Untuk artikel kali ini kisah kita tentang sahabat Rasullulah yang pertama di Khulafaur Rasyidin Yaitu Abu Bakar Sidik RA. Semoga Bermanfaat. 

Abu Bakar Dalam periode awal tantangannya masuk islam dan pada periode awal mengajak kaumnya masuk Islam

Abu Bakar RA adalah orang pertama dikenal yang masuk islam, dan sahabat nabi yang selalu mengikuti jejak beliau dalam menegakkan ajaran islam serta mengganti kepemimpinan nabi Muhammad SAW setelah wafat.

Sebelum memeluk agama islam Abu Bakar Sidik RA, adalah orang yang sangat di hormati dan di segani oleh kaumnya yaitu kaum Qurais,  Abu Bakar juga berasal dari keturunan yang mulia dari Bangsa Qurais. Nasab kedua orang tuanya bertemu dengan nasab Rasullullah SAW pada Murrah Bin Ka'ab, kakeknya. 

Selain berasal dari kaum yang sangat di hormati, beliau juga dikenal dan dihormati karena kemuliaan budi pekertinya, kejujuran, kecerdasan, kecakapan, berkemauan keras, pemberani dan dermawan

Namun demikian, pilihannya yang kuat untuk masuk agama Islam membuat orang-orang Makkah mengabaikan kedudukan dan kemuliaannya tersebut. karena pada masa Risalah Islam di Kota Mekkah saat masa belaiau masuk Islam,  siapapun yang mengikuti Rasul dan kedapatan melakukan ibadah maka akan mendapat tekanan dan penyiksaan serta penganiayaan dari kaum Qurais. 

Abu Bakar Pun Tidak Luput dari tekanan kaumnya sendiri beliau mendapat berbagai tekanan dalam beribadah kepada Allah. dan tidak beribadah secara terang terangan di kota Mekah. 

Ada suatu kisah beliau dimana, Saat beliau meminta ijin kepada Rasullullah SAW untuk berhijrah ke Habsyi, dan Rasullullah SAW pun mengijinkannya. 

Ketika perjalanannya hijrahnya sampailah beliau pada suatu tempat bernama "Barkulimat", beliau bertemu dengan pemimpin suku setempat yang bernama Ibnu Addaghnah 

Ketika ditanya tentang perjalanannya tersebut, beliau menjawab, "Aku dipaksa keluar (dari Makkah) oleh kaumku, dan aku ingin merantau di muka bumi sehingga aku dapat beribadah kepada Rabbku."

Mendengar jawaban itu, Ibnu Addaghnah berkata, "Orang seperti engkau hai Abu Bakar, tidak boleh keluar atau dikeluarkan.

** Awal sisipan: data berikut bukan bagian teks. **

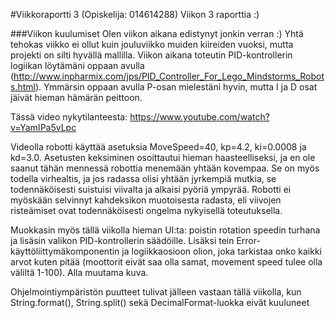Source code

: #Viikkoraportti 3 (Opiskelija: 014614288)
Viikon 3 raporttia :)

###Viikon kuulumiset
Olen viikon aikana edistynyt jonkin verran :) Yhtä tehokas viikko ei ollut kuin jouluviikko muiden kiireiden vuoksi, mutta projekti on silti hyvällä mallilla. Viikon aikana toteutin PID-kontrollerin logiikan löytämäni oppaan avulla (http://www.inpharmix.com/jps/PID_Controller_For_Lego_Mindstorms_Robots.html). Ymmärsin oppaan avulla P-osan mielestäni hyvin, mutta I ja D osat jäivät hieman hämärän peittoon. 

Tässä video nykytilanteesta:
https://www.youtube.com/watch?v=YamIPa5vLpc

Videolla robotti käyttää asetuksia MoveSpeed=40, kp=4.2, ki=0.0008 ja kd=3.0. Asetusten keksiminen osoittautui hieman haasteelliseksi, ja en ole saanut tähän mennessä robottia menemään yhtään kovempaa. Se on myös todella virhealtis, ja jos radassa olisi yhtään jyrkempiä mutkia, se todennäköisesti suistuisi viivalta ja alkaisi pyöriä ympyrää. Robotti ei myöskään selvinnyt kahdeksikon muotoisesta radasta, eli viivojen risteämiset ovat todennäköisesti ongelma nykyisellä toteutuksella.

Muokkasin myös tällä viikolla hieman UI:ta: poistin rotation speedin turhana ja lisäsin valikon PID-kontrollerin säädöille. Lisäksi tein Error-käyttöliittymäkomponentin ja logiikkaosioon olion, joka tarkistaa onko kaikki arvot kuten pitää (moottorit eivät saa olla samat, movement speed tulee olla väliltä 1-100). Alla muutama kuva.

Ohjelmointiympäristön puutteet tulivat jälleen vastaan tällä viikolla, kun String.format(), String.split() sekä DecimalFormat-luokka eivät kuuluneet 
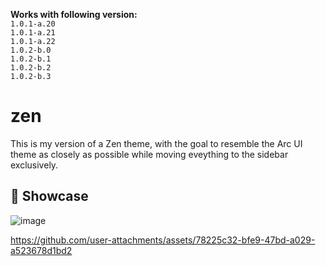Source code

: **Works with following version:** <br>
`1.0.1-a.20`<br>
`1.0.1-a.21`<br>
`1.0.1-a.22`<br>
`1.0.2-b.0`<br>
`1.0.2-b.1`<br>
`1.0.2-b.2`<br>
`1.0.2-b.3`

# zen
This is my version of a Zen theme, with the goal to resemble the Arc UI theme as closely as possible while moving eveything to the sidebar exclusively.

## 💼 Showcase

![image](https://github.com/user-attachments/assets/c9716abe-1ea5-4161-9138-62bf1528009a)

https://github.com/user-attachments/assets/78225c32-bfe9-47bd-a029-a523678d1bd2
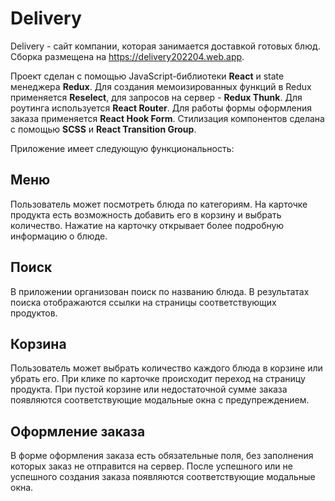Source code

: # Delivery

Delivery - cайт компании, которая занимается доставкой готовых блюд. Сборка размещена на <https://delivery202204.web.app>.

Проект сделан с помощью JavaScript-библиотеки **React** и state менеджера **Redux**. Для создания мемоизированных функций в Redux применяется **Reselect**, для запросов на сервер - **Redux Thunk**. Для роутинга используется **React Router**. Для работы формы оформления заказа применяется **React Hook Form**. Стилизация компонентов сделана с помощью **SCSS** и **React Transition Group**.

Приложение имеет следующую функциональность:

## Меню

Пользователь может посмотреть блюда по категориям. На карточке продукта есть возможность добавить его в корзину и выбрать количество. Нажатие на карточку открывает более подробную информацию о блюде.

## Поиск

В приложении организован поиск по названию блюда. В результатах поиска отображаются ссылки на страницы соответствующих продуктов.

## Корзина

Пользователь может выбрать количество каждого блюда в корзине или убрать его. При клике по карточке происходит переход на страницу продукта.
При пустой корзине или недостаточной сумме заказа появляются соответствующие модальные окна с предупреждением.

## Оформление заказа

В форме оформления заказа есть обязательные поля, без заполнения которых заказ не отправится на сервер. После успешного или не успешного создания заказа появляются соответствующие модальные окна.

Engkau selalu menolong orang yang miskin, suka bersilaturahmi, membantu orang yang sengsara dan lemah, dan menghormati tamu. 

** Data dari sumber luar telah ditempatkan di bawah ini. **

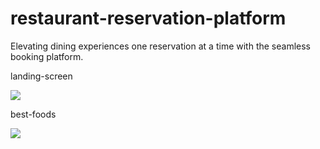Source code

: # restaurant-reservation-platform
Elevating dining experiences one reservation at a time with the seamless booking platform.

landing-screen 

<img src="https://github.com/shan032002/restaurant-reservation-platform/assets/162344161/56fa26ac-2976-4ef3-ad3e-a2c654c604b3" />

best-foods

<img src="https://github.com/shan032002/restaurant-reservation-platform/assets/162344161/b2fdc766-d2b8-4b96-9e64-06993d560d2d" />

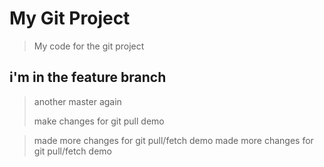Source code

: # My Git Project

> My code for the git project

## i'm in the feature branch

> another master again
> 
>make changes for git pull demo

> made more changes for git pull/fetch demo
> made more changes for git pull/fetch demo
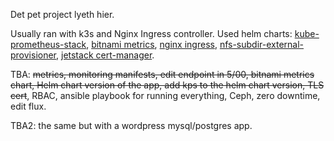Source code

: Det pet project lyeth hier.

Usually ran with k3s and Nginx Ingress controller.
Used helm charts: [kube-prometheus-stack](https://prometheus-community.github.io/helm-charts ), [bitnami metrics](https://charts.bitnami.com/bitnami), [nginx ingress](https://kubernetes.github.io/ingress-nginx), [nfs-subdir-external-provisioner](https://kubernetes-sigs.github.io/nfs-subdir-external-provisioner/), [jetstack cert-manager](https://charts.jetstack.io).


TBA: ~~metrics, monitoring manifests, edit endpoint in 5/00, bitnami metrics chart, Helm chart version of the app, add kps to the helm chart version, TLS cert~~, RBAC, ansible playbook for running everything, Ceph, zero downtime, edit flux.

TBA2: the same but with a wordpress mysql/postgres app.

Karena Abu Bakar dikenal dan di hormati oleh Ibnu Addaghnah dan juga Abu bakar berasal dari kalangan kaum yang paling di hormati di masa itu lalu Ibnu Addaghnah berkata: "Aku bersedia menjadi pelindungmu. Kembalilah ke Makkah, dan sembahlah Tuhanmu di negerimu."

Budaya "Pelindung/Melindungi” adalah budaya yang sangat dihormati di kalangan suku-suku Arab. 

Begitu seorang yang punya pengaruh menyatakan diri sebagai "Pelindung" bagi seseorang, maka maka harta, darah dan kehormatan orang tersebut menjadi jaminan pelindung, jaminan aman dari gangguan dan siksaan orang-orang sekitarnya. 

Budaya ini pula yang membantu Nabi SAW mendakwahkan Islam di tengah penolakan dan permusuhan kaum kafir Quraisy Makkah karena Abu Thalib menyatakan diri sebagai "Pelindung" Rasullullah SAW. Begitu Abu Thalib meninggal, Rasullullah SAW mengalami siksaan dan penghinaan yang tak kalah hebatnya dengan sahabat-sahabat beliau yang lain.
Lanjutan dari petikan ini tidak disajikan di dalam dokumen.